| K-number | K241288 |
| Device name | Noxturnal Web |
| Applicant | Nox Medical Ehf |
| Product code | OLV |
| Device class | Class II |
| Decision date | Dec 23, 2024 |
| Decision | Substantially Equivalent |
| Regulation | 882.1400 |
Noxturnal Web is a web-based software-only medical device that enables physicians to display, analyze, and print pre-recorded sleep study data for diagnosing sleep and respiratory-related sleep disorders in adults. Users access sleep study recordings stored in the cloud, then manually score the data for sleep stages, arousals, respiratory events, and other parameters to generate clinical reports.
Noxturnal Web is a cloud-based web application (requiring no installation) that provides manual scoring workflows for sleep study data, supporting the same physiological signal inputs (EEG, EOG, EMG, ECG, airflow, respiratory effort, oxygen saturation) and calculating identical AASM standardized indices as the predicates. Unlike the primary predicate SOMNOscreen plus, Noxturnal Web contains no hardware for recording signals—it is purely a software analysis tool—and like the additional predicate SomnoMetry, it operates as a web-based platform rather than a desktop application.
IEC 62304 Edition 1.1 (medical device software lifecycle), ANSI AAMI ISO 14971:2019 (risk management), IEC 82304-1 (health software), ISO 20417 (labeling), IEC/ANSI 60601-1:2005 (general safety), EN 60601-1-2:2015 (EMC), IEC 62366-1:2015 (usability), and AAMI TIR57:2016 (cybersecurity). The American Academy of Sleep Medicine (AASM) Manual for Scoring of Sleep and Associated Events was used as the clinical standard.

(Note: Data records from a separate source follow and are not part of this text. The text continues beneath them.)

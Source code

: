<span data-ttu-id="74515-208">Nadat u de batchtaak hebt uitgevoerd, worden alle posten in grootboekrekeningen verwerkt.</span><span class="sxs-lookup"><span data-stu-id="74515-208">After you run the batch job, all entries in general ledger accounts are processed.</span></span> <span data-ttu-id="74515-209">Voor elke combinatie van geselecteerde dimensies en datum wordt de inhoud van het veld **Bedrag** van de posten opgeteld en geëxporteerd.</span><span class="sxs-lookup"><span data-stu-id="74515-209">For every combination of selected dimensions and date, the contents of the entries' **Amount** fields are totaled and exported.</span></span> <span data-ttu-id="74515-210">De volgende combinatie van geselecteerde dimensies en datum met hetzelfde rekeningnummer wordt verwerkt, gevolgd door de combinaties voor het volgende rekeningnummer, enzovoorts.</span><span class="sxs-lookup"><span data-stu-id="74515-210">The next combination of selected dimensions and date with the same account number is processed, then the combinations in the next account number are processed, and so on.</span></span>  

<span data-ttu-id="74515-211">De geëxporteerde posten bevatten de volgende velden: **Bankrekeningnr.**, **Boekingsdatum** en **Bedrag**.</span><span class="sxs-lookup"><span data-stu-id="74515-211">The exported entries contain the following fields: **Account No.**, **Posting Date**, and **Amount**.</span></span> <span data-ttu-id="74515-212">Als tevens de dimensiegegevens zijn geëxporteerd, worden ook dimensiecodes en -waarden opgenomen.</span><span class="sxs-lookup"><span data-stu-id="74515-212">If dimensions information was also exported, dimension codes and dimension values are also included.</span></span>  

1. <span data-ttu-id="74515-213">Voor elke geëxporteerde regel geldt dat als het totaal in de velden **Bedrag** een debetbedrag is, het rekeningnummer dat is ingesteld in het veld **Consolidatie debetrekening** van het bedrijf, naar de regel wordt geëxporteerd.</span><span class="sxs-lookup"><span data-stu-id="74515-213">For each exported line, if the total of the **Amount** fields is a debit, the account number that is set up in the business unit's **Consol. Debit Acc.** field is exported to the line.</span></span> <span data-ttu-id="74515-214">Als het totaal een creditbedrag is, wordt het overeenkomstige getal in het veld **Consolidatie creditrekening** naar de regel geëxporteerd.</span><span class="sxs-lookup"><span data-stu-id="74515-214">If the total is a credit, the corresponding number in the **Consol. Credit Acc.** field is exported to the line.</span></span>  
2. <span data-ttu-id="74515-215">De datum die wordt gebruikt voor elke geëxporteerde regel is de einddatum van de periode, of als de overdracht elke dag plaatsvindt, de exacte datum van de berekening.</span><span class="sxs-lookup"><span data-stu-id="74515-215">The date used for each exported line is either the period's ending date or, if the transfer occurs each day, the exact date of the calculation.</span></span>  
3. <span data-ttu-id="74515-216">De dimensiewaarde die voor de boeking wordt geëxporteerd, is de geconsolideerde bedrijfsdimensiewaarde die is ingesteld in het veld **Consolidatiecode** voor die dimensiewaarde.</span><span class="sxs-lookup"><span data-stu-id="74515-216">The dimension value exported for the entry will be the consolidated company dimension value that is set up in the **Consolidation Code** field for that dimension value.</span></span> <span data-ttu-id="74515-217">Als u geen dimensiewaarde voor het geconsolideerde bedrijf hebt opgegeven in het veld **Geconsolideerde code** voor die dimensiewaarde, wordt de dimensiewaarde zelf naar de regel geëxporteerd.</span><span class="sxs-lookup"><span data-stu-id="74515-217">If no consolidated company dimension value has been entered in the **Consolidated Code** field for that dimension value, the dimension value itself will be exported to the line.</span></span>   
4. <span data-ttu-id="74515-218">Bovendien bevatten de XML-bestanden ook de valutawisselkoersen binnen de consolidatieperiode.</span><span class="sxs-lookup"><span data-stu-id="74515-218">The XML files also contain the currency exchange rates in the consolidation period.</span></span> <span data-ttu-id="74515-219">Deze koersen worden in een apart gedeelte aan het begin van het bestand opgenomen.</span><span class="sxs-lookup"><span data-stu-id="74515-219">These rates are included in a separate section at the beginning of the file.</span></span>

Noxturnal Web shares identical intended use with the predicates—assisting in diagnosis of sleep and respiratory disorders through analysis of pre-recorded physiological signals in adult patients. The core functionality is the same: both manual scoring workflows support sleep stage classification (W, N1/N2/N3, REM), respiratory and arousal event marking, and AASM index calculation with report generation. Although Noxturnal Web lacks the hardware recording component of SOMNOscreen plus and uses web-based delivery like SomnoMetry, these differences affect form factor, not clinical function or safety; the comparative analysis and software verification/validation testing confirm identical signal processing, scoring algorithms, and output parameters, demonstrating no new safety or effectiveness concerns.